Прошло два дня; упрямый боярин Никита Петрович объявил сыну, что заезжал он к боярину Савёлову, говорил о невесте; Ларион Сергеевич обрадовался: лучшего, говорит, мне суженого желать не надо; берите, говорит, Степаниду Кирилловну.

Кончил отец и ждал, что обрадовал сына. Но сын стоял, глядя в сторону, в лице у него вдруг вспыхнула краска, и, понурив голову, он спросил отца:

— Которая же из двух боярышень Степанида?

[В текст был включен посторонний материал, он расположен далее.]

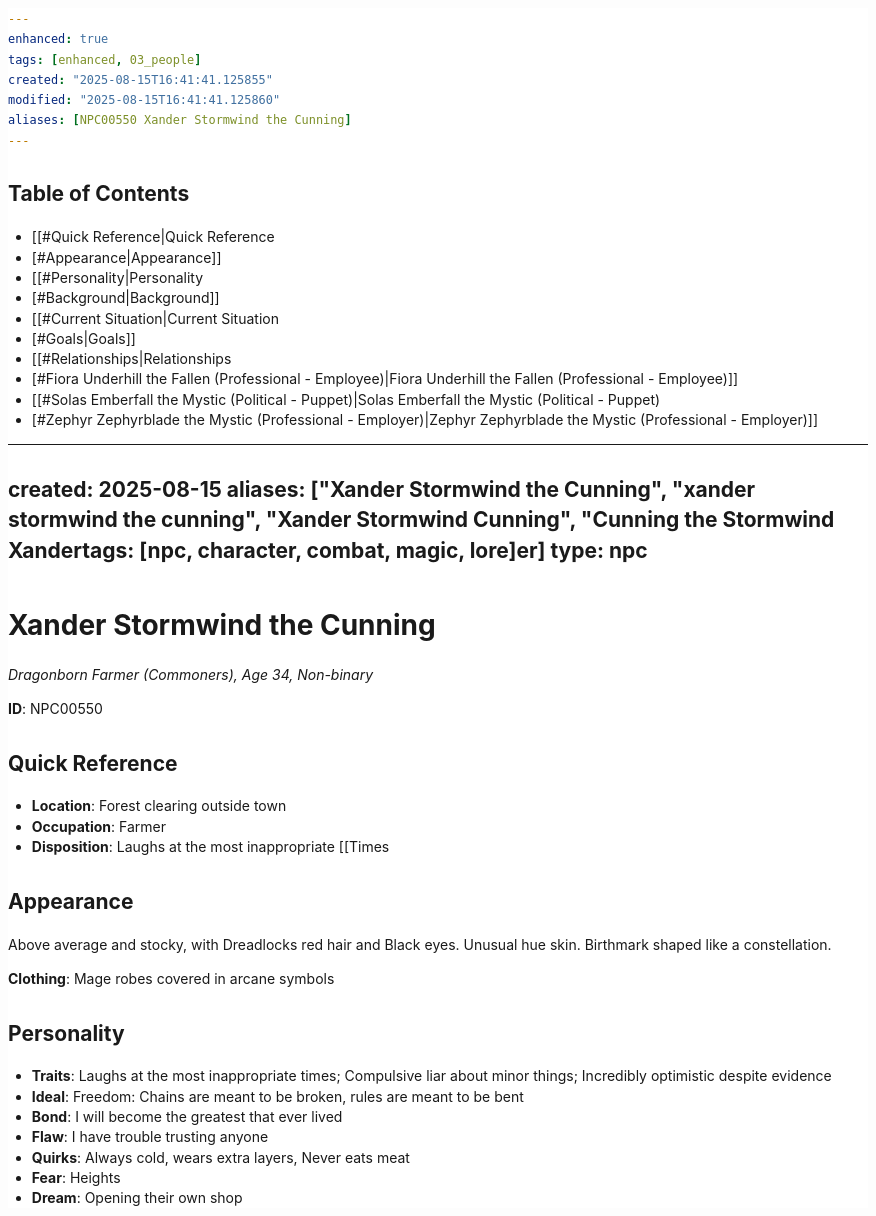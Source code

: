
 ```yaml
---
enhanced: true
tags: [enhanced, 03_people]
created: "2025-08-15T16:41:41.125855"
modified: "2025-08-15T16:41:41.125860"
aliases: [NPC00550 Xander Stormwind the Cunning]
---
```


## Table of Contents
- [[#Quick Reference|Quick Reference
- [#Appearance|Appearance]]
- [[#Personality|Personality
- [#Background|Background]]
- [[#Current Situation|Current Situation
- [#Goals|Goals]]
- [[#Relationships|Relationships
- [#Fiora Underhill the Fallen (Professional - Employee)|Fiora Underhill the Fallen (Professional - Employee)]]
- [[#Solas Emberfall the Mystic (Political - Puppet)|Solas Emberfall the Mystic (Political - Puppet)
- [#Zephyr Zephyrblade the Mystic (Professional - Employer)|Zephyr Zephyrblade the Mystic (Professional - Employer)]]

---
created: 2025-08-15
aliases: ["Xander Stormwind the Cunning", "xander stormwind the cunning", "Xander Stormwind Cunning", "Cunning the Stormwind Xandertags: [npc, character, combat, magic, lore]er]
type: npc
---

# Xander Stormwind the Cunning

*Dragonborn Farmer (Commoners), Age 34, Non-binary*

**ID**: NPC00550

## Quick Reference
- **Location**: Forest clearing outside town
- **Occupation**: Farmer
- **Disposition**: Laughs at the most inappropriate [[Times

## Appearance
Above average and stocky, with Dreadlocks red hair and Black eyes. Unusual hue skin. Birthmark shaped like a constellation.

**Clothing**: Mage robes covered in arcane symbols

## Personality
- **Traits**: Laughs at the most inappropriate times; Compulsive liar about minor things; Incredibly optimistic despite evidence
- **Ideal**: Freedom: Chains are meant to be broken, rules are meant to be bent
- **Bond**: I will become the greatest that ever lived
- **Flaw**: I have trouble trusting anyone
- **Quirks**: Always cold, wears extra layers, Never eats meat
- **Fear**: Heights
- **Dream**: Opening their own shop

— Что ж нам до имени. Как бы ни звали, не всё ли равно? Степанида старшая — та, что любит странниц, — ответил отец.

Алексей выслушал молча, но краска у него сбежала с лица, и он проговорил вдруг:

— Батюшка, ведь боярин Савёлов недобро задумал — навязать мне в жёны раскольницу. А имя её мне тоже не нравится.

— Чуден ты, Алексей. Тебе и то не нравится, что другую Пашей зовут, — говорил ему отец.

— Нет, это имя хорошее, — проговорил боярин, опять зарумянившись.

— Не всё ли нам равно? Не видал ты ни той ни другой и не знаешь, которая лучше.

— Я… — вырвалось у Алексея, но он замолк вдруг.

— Что ещё там надумал? — спросил старик.

— Я надумал, что и прежде сказал, что мне сватать невесту не время: не нынче-завтра в поход уйду, — проговорил сын решительно и холодно.

— Алексей! — сурово крикнул старик отец. — Дело кончено, а после сватовства от невесты не отказываются. Ты упрямство из головы выбрось, не идти же мне к Савёлову да брать назад своё слово!